Hi,
I’m wondering whether it’s possible to combine parallelization inside the cost function with the parallel evaluation across the CMA-ES population (CMAEvolutionStrategy.jl).
Here’s my situation:
I’m optimizing model parameters using CMA-ES. Inside my cost function, the model performs 17 independent site-level runs (each using the same parameter vector), and then aggregates their results into a single scalar loss. So, there are two potential levels of parallelism:
- Across population members (already supported via
parallel_evaluation = true), and - Within each cost function evaluation, across the 17 model runs.
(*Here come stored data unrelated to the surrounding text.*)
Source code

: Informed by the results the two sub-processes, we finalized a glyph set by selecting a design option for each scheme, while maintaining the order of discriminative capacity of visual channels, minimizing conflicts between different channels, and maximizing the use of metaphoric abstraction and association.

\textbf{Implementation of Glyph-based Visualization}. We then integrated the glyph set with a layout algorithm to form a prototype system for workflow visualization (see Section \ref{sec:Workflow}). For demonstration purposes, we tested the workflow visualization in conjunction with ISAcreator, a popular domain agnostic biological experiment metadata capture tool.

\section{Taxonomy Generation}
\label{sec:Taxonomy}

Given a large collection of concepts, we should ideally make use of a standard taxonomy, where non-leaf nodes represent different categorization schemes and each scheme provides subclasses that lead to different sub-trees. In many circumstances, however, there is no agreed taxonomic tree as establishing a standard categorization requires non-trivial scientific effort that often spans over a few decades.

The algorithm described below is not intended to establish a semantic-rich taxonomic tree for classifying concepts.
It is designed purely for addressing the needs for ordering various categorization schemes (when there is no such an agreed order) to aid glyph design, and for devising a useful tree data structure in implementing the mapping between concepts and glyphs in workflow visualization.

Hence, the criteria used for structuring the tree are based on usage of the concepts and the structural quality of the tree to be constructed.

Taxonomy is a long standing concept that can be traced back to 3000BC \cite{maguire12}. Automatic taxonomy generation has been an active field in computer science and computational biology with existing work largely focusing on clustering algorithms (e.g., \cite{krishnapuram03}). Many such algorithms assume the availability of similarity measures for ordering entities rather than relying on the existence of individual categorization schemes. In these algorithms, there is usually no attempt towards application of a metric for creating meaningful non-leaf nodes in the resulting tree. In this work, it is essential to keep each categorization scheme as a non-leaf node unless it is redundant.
Currently, the CMA-ES CMAEvolutionStrategy.jl package parallelizes across the population. However, it would be much faster if I could exploit both levels of parallelism simultaneously — e.g., multithreading (or distributed) across population members and, within each, further parallelize over my 17 runs.
Here’s a simplified example illustrating the idea:
function single_model(x, input)
n = length(x)
return sum(100 * (x[2i-1]^2 - x[2i])^2 + (x[2i-1] - 1)^2 for i in 1:div(n, 2)) + sum(input)
end
function my_model(x, total_input)
results = Vector{Float64}(undef, length(total_input))
for (i, input) in enumerate(total_input)
y = single_model(x, input)
results[i] = y
end
return sum(results)
end
Possible @threads parallelization of this model running can be done like
function my_model(x, total_input)
results = Vector{Float64}(undef, length(total_input))
Threads.@threads for (i, input) in enumerate(total_input)
y = single_model(x, input)
results[i] = y
end
return sum(results)
end
Right now I am using this way to parallelize across the population size ():
population_size = Threads.nthreads()
parameter_vector = Vector{Float64}(undef, population_size)
or
population_size = 4 + floor(Int, 3 * log(length(parameter_vector)))
parameter_vector = Vector{Float64}(undef, population_size)
and feed parameter_vector into CMAES optimizer by If parallel_evaluation = true, the objective function f receives matrices of n rows (n = length(x0)) and popsize columns and should return a vector of length popsize. from GitHub - jbrea/CMAEvolutionStrategy.jl: A julia implementation of the CMA Evolution Strategy for derivative-free optimization of potentially non-linear, non-convex or noisy functions over continuous domains..
You can see that the for loop in my_model (over total_input) represents the 17 independent runs. I’m wondering if there’s a clean way to parallelize both this inner loop and the CMA-ES population evaluations at the same time, without the two interfering with each other.
Any guidance or example would be greatly appreciated!
Thanks a lot!